Collected data:
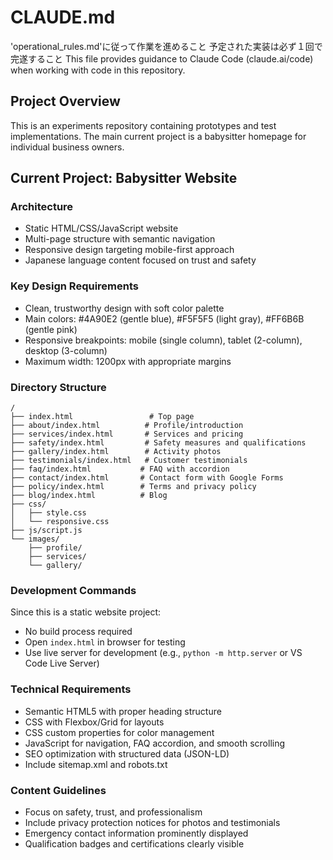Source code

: # CLAUDE.md

'operational_rules.md'に従って作業を進めること
予定された実装は必ず１回で完遂すること
This file provides guidance to Claude Code (claude.ai/code) when working with code in this repository.

## Project Overview

This is an experiments repository containing prototypes and test implementations. The main current project is a babysitter homepage for individual business owners.

## Current Project: Babysitter Website

### Architecture
- Static HTML/CSS/JavaScript website
- Multi-page structure with semantic navigation
- Responsive design targeting mobile-first approach
- Japanese language content focused on trust and safety

### Key Design Requirements
- Clean, trustworthy design with soft color palette
- Main colors: #4A90E2 (gentle blue), #F5F5F5 (light gray), #FF6B6B (gentle pink)
- Responsive breakpoints: mobile (single column), tablet (2-column), desktop (3-column)
- Maximum width: 1200px with appropriate margins

### Directory Structure
```
/
├── index.html                 # Top page
├── about/index.html          # Profile/introduction
├── services/index.html       # Services and pricing
├── safety/index.html         # Safety measures and qualifications
├── gallery/index.html        # Activity photos
├── testimonials/index.html   # Customer testimonials
├── faq/index.html           # FAQ with accordion
├── contact/index.html       # Contact form with Google Forms
├── policy/index.html        # Terms and privacy policy
├── blog/index.html          # Blog
├── css/
│   ├── style.css
│   └── responsive.css
├── js/script.js
└── images/
    ├── profile/
    ├── services/
    └── gallery/
```

### Development Commands
Since this is a static website project:
- No build process required
- Open `index.html` in browser for testing
- Use live server for development (e.g., `python -m http.server` or VS Code Live Server)

### Technical Requirements
- Semantic HTML5 with proper heading structure
- CSS with Flexbox/Grid for layouts
- CSS custom properties for color management
- JavaScript for navigation, FAQ accordion, and smooth scrolling
- SEO optimization with structured data (JSON-LD)
- Include sitemap.xml and robots.txt

### Content Guidelines
- Focus on safety, trust, and professionalism
- Include privacy protection notices for photos and testimonials
- Emergency contact information prominently displayed
- Qualification badges and certifications clearly visible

AIM OF THE EXERCISE: A copy of each line above that holds the word "mobile" is the expected answer.

SOLUTION TO THIS EXERCISE:
- Responsive design targeting mobile-first approach
- Responsive breakpoints: mobile (single column), tablet (2-column), desktop (3-column)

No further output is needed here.